**The task**:
Could you filter the data below down to the lines that hold the word "segments"?

**Data for this exercise**:
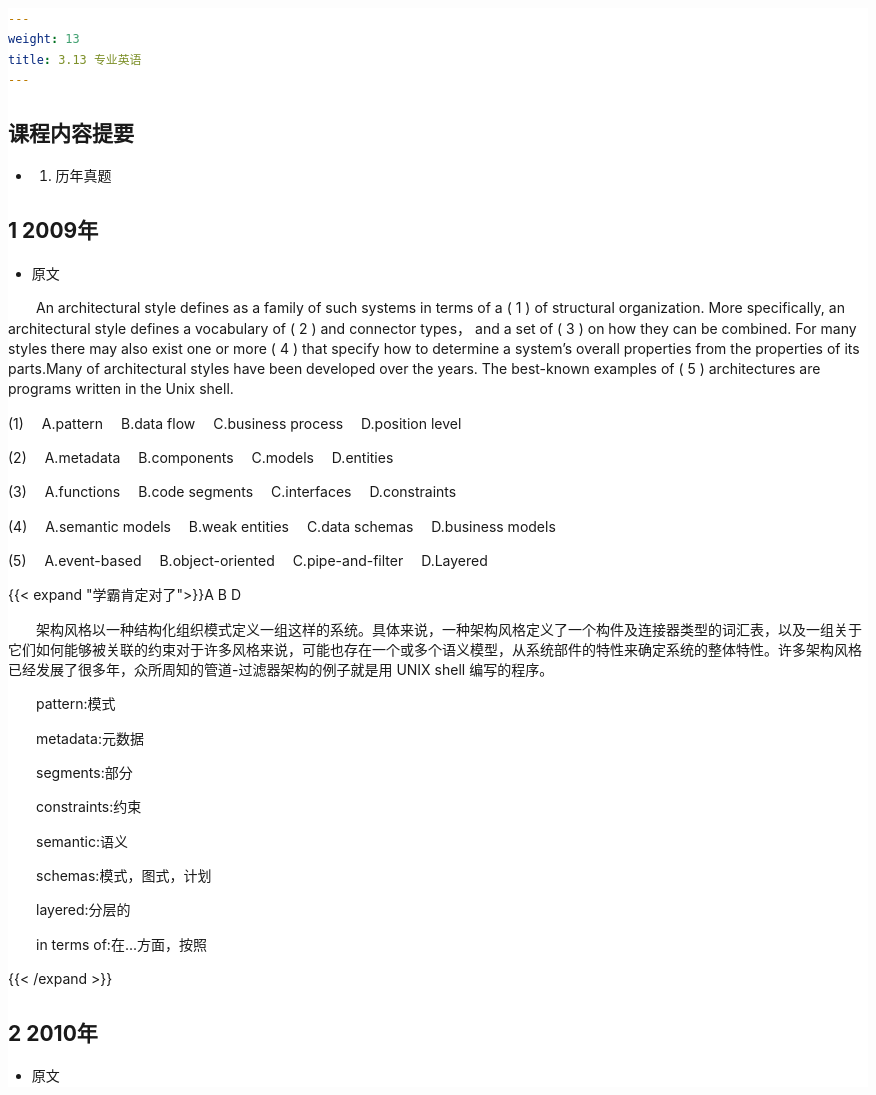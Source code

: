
 ```yaml
---
weight: 13
title: 3.13 专业英语
---
```

## 课程内容提要

- 1. 历年真题

## 1 2009年

- 原文

&emsp;&emsp;An architectural style defines as a family of such systems in terms of a ( 1 ) of structural organization. More specifically, an architectural style defines a vocabulary of ( 2 ) and connector types， and a set of ( 3 ) on how they can be combined. For many styles there may also exist one or more ( 4 ) that specify how to determine a system’s overall properties from the properties of its parts.Many of architectural styles have been developed over the years. The best-known examples of ( 5 ) architectures are programs written in the Unix shell.

(1) &emsp;A.pattern &emsp;B.data flow &emsp;C.business process &emsp;D.position level

(2) &emsp;A.metadata &emsp;B.components &emsp;C.models &emsp;D.entities

(3) &emsp;A.functions &emsp;B.code segments &emsp;C.interfaces &emsp;D.constraints

(4) &emsp;A.semantic models &emsp;B.weak entities &emsp;C.data schemas &emsp;D.business models

(5) &emsp;A.event-based &emsp;B.object-oriented &emsp;C.pipe-and-filter &emsp;D.Layered

{{< expand "学霸肯定对了">}}A B D

&emsp;&emsp;架构风格以一种结构化组织模式定义一组这样的系统。具体来说，一种架构风格定义了一个构件及连接器类型的词汇表，以及一组关于它们如何能够被关联的约束对于许多风格来说，可能也存在一个或多个语义模型，从系统部件的特性来确定系统的整体特性。许多架构风格已经发展了很多年，众所周知的管道-过滤器架构的例子就是用 UNIX shell 编写的程序。

&emsp;&emsp;pattern:模式

&emsp;&emsp;metadata:元数据

&emsp;&emsp;segments:部分

&emsp;&emsp;constraints:约束

&emsp;&emsp;semantic:语义

&emsp;&emsp;schemas:模式，图式，计划

&emsp;&emsp;layered:分层的

&emsp;&emsp;in terms of:在...方面，按照

{{< /expand >}}

## 2 2010年

- 原文
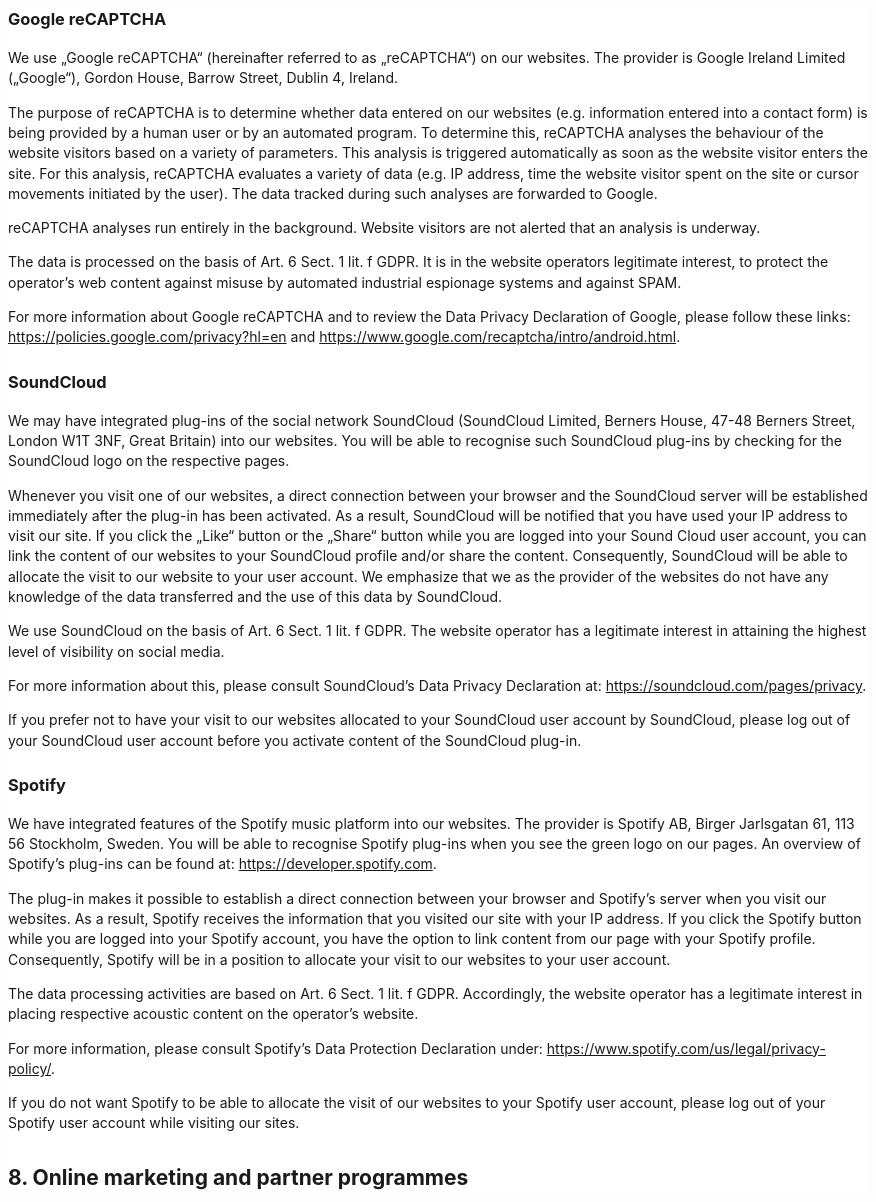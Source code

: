 <h3>Google reCAPTCHA</h3> <p>We use &bdquo;Google reCAPTCHA&ldquo; (hereinafter referred to as &bdquo;reCAPTCHA&ldquo;) on our websites. The provider is Google Ireland Limited (&bdquo;Google&ldquo;), Gordon House, Barrow Street, Dublin 4, Ireland.</p> <p>The purpose of reCAPTCHA is to determine whether data entered on our websites (e.g. information entered into a contact form) is being provided by a human user or by an automated program. To determine this, reCAPTCHA analyses the behaviour of the website visitors based on a variety of parameters. This analysis is triggered automatically as soon as the website visitor enters the site. For this analysis, reCAPTCHA evaluates a variety of data (e.g. IP address, time the website visitor spent on the site or cursor movements initiated by the user). The data tracked during such analyses are forwarded to Google.</p> <p>reCAPTCHA analyses run entirely in the background. Website visitors are not alerted that an analysis is underway.</p> <p>The data is processed on the basis of Art. 6 Sect. 1 lit. f GDPR. It is in the website operators legitimate interest, to protect the operator&rsquo;s web content against misuse by automated industrial espionage systems and against SPAM.</p> <p>For more information about Google reCAPTCHA and to review the Data Privacy Declaration of Google, please follow these links: <a href="https://policies.google.com/privacy?hl=en" target="_blank" rel="noopener">https://policies.google.com/privacy?hl=en</a> and <a href="https://www.google.com/recaptcha/intro/android.html" target="_blank" rel="noopener">https://www.google.com/recaptcha/intro/android.html</a>.</p>
<h3>SoundCloud</h3> <p>We may have integrated plug-ins of the social network SoundCloud (SoundCloud Limited, Berners House, 47-48 Berners Street, London W1T 3NF, Great Britain) into our websites. You will be able to recognise such SoundCloud plug-ins by checking for the SoundCloud logo on the respective pages.</p> <p>Whenever you visit one of our websites, a direct connection between your browser and the SoundCloud server will be established immediately after the plug-in has been activated. As a result, SoundCloud will be notified that you have used your IP address to visit our site. If you click the &bdquo;Like&ldquo; button or the &bdquo;Share&ldquo; button while you are logged into your Sound Cloud user account, you can link the content of our websites to your SoundCloud profile and/or share the content. Consequently, SoundCloud will be able to allocate the visit to our website to your user account. We emphasize that we as the provider of the websites do not have any knowledge of the data transferred and the use of this data by SoundCloud.</p> <p>We use SoundCloud on the basis of Art. 6 Sect. 1 lit. f GDPR. The website operator has a legitimate interest in attaining the highest level of visibility on social media.</p> <p>For more information about this, please consult SoundCloud&rsquo;s Data Privacy Declaration at: <a href="https://soundcloud.com/pages/privacy" target="_blank" rel="noopener">https://soundcloud.com/pages/privacy</a>.</p> <p>If you prefer not to have your visit to our websites allocated to your SoundCloud user account by SoundCloud, please log out of your SoundCloud user account before you activate content of the SoundCloud plug-in.</p>
<h3>Spotify</h3> <p>We have integrated features of the Spotify music platform into our websites. The provider is Spotify AB, Birger Jarlsgatan 61, 113 56 Stockholm, Sweden. You will be able to recognise Spotify plug-ins when you see the green logo on our pages. An overview of Spotify&rsquo;s plug-ins can be found at: <a href="https://developer.spotify.com" target="_blank" rel="noopener">https://developer.spotify.com</a>.</p> <p>The plug-in makes it possible to establish a direct connection between your browser and Spotify&rsquo;s server when you visit our websites. As a result, Spotify receives the information that you visited our site with your IP address. If you click the Spotify button while you are logged into your Spotify account, you have the option to link content from our page with your Spotify profile. Consequently, Spotify will be in a position to allocate your visit to our websites to your user account.</p> <p>The data processing activities are based on Art. 6 Sect. 1 lit. f GDPR. Accordingly, the website operator has a legitimate interest in placing respective acoustic content on the operator&rsquo;s website.</p> <p>For more information, please consult Spotify&rsquo;s Data Protection Declaration under: <a href="https://www.spotify.com/us/legal/privacy-policy/" target="_blank" rel="noopener">https://www.spotify.com/us/legal/privacy-policy/</a>.</p> <p>If you do not want Spotify to be able to allocate the visit of our websites to your Spotify user account, please log out of your Spotify user account while visiting our sites.</p>
<h2>8. Online marketing and partner programmes</h2>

**Response to the task**:
(3) &emsp;A.functions &emsp;B.code segments &emsp;C.interfaces &emsp;D.constraints
&emsp;&emsp;segments:部分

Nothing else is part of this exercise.